こんにちは、Mistirです。
語るべきか、語らざるべきか。
少し悩んだんだけど、やっぱり思うことがあるので語りたい。
ことの経緯は「保毛尾田保毛男」でググってもらうとして。
僕はタイトルにある通り、「本当に、社会は『堅苦しく』なって、『何も語れなく』なるのか」ということに関してのみ、語りたい。
闇の時代を生きてきて
僕は今25歳で、バブルがまさにはじけ飛ぶ1992年に生まれた平成生まれだ。
だから全盛期の「とんねるずブーム」については知らないんだけど、彼らの今のテレビでの立ち位置を鑑みるに、相当なものだったことは予想できる。
そして、そのブームを知る人たちが「昔はOKだった笑いが、今は駄目と言われる。堅苦しいもんだ」と思う気持ちも、正直なところだいぶ理解できる。
僕はそもそも、OKとされてきた「表現」が、時代とともに「ダメ」になることについては、基本的には反対のスタンスだ。

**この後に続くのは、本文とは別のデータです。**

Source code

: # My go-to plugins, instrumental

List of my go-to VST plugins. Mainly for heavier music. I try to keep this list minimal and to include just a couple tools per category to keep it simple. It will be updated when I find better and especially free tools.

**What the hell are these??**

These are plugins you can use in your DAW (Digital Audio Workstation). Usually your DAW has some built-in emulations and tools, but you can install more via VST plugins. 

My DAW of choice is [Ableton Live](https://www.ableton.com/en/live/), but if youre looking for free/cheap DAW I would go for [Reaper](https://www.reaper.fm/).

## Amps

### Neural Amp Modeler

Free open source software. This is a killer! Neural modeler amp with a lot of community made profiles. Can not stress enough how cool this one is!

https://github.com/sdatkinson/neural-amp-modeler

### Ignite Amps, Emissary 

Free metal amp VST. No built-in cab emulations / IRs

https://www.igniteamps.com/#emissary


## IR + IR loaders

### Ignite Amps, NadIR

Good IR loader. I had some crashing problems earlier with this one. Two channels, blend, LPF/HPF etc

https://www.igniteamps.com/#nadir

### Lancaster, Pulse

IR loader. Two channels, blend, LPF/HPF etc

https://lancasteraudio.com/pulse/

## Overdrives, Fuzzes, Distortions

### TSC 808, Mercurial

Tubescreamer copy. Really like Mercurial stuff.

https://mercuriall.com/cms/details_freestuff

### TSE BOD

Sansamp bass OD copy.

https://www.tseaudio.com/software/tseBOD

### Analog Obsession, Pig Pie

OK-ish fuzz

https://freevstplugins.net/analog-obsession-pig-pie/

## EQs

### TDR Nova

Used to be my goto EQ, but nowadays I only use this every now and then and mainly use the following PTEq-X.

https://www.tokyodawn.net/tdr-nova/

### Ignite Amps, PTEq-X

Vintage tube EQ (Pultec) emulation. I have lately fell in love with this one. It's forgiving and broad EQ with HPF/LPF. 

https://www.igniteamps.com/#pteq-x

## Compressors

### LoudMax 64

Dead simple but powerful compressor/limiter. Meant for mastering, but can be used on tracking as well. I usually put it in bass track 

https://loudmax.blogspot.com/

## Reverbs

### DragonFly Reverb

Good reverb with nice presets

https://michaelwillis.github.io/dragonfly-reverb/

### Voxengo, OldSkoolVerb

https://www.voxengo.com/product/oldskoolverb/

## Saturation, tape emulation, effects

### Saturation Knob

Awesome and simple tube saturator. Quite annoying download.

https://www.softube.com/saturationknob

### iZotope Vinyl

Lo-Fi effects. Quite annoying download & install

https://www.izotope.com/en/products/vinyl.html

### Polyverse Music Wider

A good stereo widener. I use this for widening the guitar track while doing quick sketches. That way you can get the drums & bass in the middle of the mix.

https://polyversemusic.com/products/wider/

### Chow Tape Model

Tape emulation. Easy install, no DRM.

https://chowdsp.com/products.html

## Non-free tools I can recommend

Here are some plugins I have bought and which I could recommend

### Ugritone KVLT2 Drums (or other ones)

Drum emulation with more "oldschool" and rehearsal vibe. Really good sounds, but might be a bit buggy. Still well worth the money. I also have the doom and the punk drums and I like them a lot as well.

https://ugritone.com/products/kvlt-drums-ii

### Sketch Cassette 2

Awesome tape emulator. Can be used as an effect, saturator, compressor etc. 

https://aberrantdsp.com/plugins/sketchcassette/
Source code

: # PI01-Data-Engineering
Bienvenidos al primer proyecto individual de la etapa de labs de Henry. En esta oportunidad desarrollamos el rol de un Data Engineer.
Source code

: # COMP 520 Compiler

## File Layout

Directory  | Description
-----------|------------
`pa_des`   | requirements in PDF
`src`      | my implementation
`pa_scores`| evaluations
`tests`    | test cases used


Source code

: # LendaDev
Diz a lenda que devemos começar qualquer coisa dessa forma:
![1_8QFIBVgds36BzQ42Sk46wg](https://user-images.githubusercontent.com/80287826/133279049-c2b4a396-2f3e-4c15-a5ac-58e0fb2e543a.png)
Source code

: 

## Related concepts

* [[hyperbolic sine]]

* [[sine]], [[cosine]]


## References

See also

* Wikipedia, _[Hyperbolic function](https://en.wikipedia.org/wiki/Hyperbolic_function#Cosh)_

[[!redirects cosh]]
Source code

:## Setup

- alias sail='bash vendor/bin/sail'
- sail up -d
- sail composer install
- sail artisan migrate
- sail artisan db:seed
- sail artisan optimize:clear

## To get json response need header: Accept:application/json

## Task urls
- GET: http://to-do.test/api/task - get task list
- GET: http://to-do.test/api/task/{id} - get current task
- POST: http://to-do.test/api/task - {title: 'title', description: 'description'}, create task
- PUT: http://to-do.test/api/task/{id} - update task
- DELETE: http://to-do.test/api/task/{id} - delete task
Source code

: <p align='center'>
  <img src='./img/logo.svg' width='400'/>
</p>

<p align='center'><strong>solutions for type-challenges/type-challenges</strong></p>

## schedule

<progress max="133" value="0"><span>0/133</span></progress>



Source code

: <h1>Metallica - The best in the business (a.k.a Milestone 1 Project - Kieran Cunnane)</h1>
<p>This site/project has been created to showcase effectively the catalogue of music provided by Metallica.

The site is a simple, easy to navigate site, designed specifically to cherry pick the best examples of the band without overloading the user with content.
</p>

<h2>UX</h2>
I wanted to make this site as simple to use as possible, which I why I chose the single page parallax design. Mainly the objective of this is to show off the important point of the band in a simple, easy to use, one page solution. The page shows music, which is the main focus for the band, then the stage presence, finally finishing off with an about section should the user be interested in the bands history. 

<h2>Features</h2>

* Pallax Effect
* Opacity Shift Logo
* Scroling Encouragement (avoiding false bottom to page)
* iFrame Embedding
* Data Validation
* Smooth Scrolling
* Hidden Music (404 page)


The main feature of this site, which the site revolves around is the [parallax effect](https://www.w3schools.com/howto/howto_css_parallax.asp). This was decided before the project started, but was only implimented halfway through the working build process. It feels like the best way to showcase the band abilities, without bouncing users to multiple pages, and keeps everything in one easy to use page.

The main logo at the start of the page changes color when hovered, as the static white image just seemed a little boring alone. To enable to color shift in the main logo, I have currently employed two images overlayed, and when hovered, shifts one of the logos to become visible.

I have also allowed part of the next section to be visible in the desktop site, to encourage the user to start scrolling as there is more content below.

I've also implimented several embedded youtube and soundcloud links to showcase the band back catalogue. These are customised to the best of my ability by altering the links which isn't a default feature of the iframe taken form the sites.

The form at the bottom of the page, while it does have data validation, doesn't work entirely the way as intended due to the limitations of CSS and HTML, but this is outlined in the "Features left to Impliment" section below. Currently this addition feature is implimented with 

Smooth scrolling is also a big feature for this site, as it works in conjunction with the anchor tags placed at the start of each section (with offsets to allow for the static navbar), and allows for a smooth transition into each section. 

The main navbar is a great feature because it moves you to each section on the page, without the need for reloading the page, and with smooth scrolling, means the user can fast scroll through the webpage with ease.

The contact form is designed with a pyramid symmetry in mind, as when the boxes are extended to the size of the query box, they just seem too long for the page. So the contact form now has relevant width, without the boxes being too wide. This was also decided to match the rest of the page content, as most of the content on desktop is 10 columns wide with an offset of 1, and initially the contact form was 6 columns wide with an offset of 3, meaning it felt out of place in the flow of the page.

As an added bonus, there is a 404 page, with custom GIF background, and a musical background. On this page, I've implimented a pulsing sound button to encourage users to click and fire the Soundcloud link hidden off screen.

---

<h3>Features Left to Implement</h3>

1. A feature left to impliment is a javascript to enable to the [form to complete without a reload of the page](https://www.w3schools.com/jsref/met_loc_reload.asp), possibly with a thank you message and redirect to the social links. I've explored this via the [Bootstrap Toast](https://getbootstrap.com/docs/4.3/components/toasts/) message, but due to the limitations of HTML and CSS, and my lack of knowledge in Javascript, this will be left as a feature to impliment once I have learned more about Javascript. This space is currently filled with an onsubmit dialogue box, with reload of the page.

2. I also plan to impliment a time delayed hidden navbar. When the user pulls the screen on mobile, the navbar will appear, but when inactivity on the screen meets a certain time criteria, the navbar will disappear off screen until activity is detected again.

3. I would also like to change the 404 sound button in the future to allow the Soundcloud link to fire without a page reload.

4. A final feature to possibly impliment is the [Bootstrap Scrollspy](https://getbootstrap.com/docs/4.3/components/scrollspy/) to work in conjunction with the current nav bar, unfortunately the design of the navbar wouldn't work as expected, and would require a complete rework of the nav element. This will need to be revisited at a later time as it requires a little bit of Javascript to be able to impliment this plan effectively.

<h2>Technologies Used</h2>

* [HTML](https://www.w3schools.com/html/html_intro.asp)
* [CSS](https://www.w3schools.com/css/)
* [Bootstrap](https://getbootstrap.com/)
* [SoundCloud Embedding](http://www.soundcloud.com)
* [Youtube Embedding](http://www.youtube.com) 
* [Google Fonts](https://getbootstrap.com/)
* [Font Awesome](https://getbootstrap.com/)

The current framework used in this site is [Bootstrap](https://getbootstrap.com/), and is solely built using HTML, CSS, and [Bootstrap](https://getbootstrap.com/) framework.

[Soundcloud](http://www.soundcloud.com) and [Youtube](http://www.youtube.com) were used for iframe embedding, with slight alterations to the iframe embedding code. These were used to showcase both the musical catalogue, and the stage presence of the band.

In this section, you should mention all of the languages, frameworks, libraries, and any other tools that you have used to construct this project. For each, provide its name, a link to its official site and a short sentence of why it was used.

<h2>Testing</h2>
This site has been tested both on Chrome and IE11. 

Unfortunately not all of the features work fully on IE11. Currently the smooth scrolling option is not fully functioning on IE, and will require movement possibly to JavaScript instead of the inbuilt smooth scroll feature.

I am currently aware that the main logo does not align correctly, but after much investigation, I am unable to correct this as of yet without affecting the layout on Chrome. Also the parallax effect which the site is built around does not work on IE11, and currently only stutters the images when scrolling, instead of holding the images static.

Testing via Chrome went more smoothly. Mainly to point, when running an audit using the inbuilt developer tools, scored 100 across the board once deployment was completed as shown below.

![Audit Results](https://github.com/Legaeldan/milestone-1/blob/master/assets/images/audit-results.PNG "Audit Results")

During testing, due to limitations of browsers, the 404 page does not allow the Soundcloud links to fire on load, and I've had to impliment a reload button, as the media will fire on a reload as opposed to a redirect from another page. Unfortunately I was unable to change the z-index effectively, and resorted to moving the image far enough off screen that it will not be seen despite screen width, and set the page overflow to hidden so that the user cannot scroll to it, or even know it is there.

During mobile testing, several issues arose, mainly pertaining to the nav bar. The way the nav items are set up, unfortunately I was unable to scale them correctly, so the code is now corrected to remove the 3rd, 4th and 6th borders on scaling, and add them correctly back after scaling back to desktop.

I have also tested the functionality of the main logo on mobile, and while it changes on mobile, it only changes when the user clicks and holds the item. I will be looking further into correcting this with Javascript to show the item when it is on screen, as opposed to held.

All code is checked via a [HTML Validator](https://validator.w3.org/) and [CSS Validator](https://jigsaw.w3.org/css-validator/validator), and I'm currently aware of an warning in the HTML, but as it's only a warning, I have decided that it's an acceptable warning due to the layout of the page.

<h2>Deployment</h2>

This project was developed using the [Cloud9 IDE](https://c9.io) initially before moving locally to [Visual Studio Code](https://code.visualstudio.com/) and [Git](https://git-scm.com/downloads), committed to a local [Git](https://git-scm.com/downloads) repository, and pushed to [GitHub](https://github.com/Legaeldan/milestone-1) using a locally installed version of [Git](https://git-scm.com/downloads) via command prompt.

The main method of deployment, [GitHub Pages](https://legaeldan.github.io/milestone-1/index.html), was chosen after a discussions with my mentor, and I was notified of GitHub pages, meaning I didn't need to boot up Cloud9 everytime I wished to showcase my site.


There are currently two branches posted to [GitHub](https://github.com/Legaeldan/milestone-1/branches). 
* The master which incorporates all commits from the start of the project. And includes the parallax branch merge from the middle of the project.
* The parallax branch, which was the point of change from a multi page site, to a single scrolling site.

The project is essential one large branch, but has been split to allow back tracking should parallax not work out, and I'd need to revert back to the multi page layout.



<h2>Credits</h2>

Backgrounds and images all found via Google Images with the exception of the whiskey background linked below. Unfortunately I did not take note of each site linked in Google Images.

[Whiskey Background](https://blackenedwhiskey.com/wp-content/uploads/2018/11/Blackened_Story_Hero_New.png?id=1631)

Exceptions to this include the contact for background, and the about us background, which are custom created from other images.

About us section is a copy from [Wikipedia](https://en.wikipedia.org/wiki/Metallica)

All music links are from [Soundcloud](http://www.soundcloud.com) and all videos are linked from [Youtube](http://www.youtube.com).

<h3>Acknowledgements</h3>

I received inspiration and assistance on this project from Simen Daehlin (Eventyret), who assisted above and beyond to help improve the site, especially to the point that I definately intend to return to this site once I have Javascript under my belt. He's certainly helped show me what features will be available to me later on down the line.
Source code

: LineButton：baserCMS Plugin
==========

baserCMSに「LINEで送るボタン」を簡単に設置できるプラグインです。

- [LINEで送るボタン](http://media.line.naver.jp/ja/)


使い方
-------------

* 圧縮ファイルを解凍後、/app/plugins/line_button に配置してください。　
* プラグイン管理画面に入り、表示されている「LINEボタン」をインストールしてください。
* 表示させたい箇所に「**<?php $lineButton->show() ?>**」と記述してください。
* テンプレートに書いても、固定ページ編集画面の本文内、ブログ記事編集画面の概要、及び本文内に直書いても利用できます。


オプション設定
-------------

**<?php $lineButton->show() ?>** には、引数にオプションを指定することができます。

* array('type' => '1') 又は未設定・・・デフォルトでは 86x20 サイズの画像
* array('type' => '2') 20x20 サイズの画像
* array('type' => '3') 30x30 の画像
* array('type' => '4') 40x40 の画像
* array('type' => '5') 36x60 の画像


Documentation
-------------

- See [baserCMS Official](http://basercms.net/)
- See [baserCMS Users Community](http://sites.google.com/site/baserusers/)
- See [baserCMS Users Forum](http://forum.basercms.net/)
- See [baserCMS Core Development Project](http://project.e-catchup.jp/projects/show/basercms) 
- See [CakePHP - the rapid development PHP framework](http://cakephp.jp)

もっとはっきり言ってしまえば、表現など過激でナンボだ、と思ってる。
ここで眉をひそめられた方も、ぜひ最後までお読み頂きたい。
少年漫画のエロ表現が西で叩かれるならば「お前コウノトリに運ばれて生まれたの?」と皮肉のひとつも言いたくなるし、東でCMが炎上したら「よっしゃ、その表現は本当に『炎上』が妥当なのか検証してみよう」と検証をおっ始める、そんな人間だ。
でも、今回の件はそれらとは違った観点で見てる。
「そもそもそれ、笑いになる時代?」って観点だ。
「同性愛の扱いが難しくなった」といった、そういったレベルの話じゃない。
もっと大きなレベルの話だ。
もう一度言うが、僕は表現はもっと過激になるべきだと思ってる。
AVのモザイクとか、アレ意味がわからない。
……それは全く別の話ですね。うん。
……でも。
最近は同時に、テレビに対してこう思う。
「君ら、過激の意味勘違いしてない?」と。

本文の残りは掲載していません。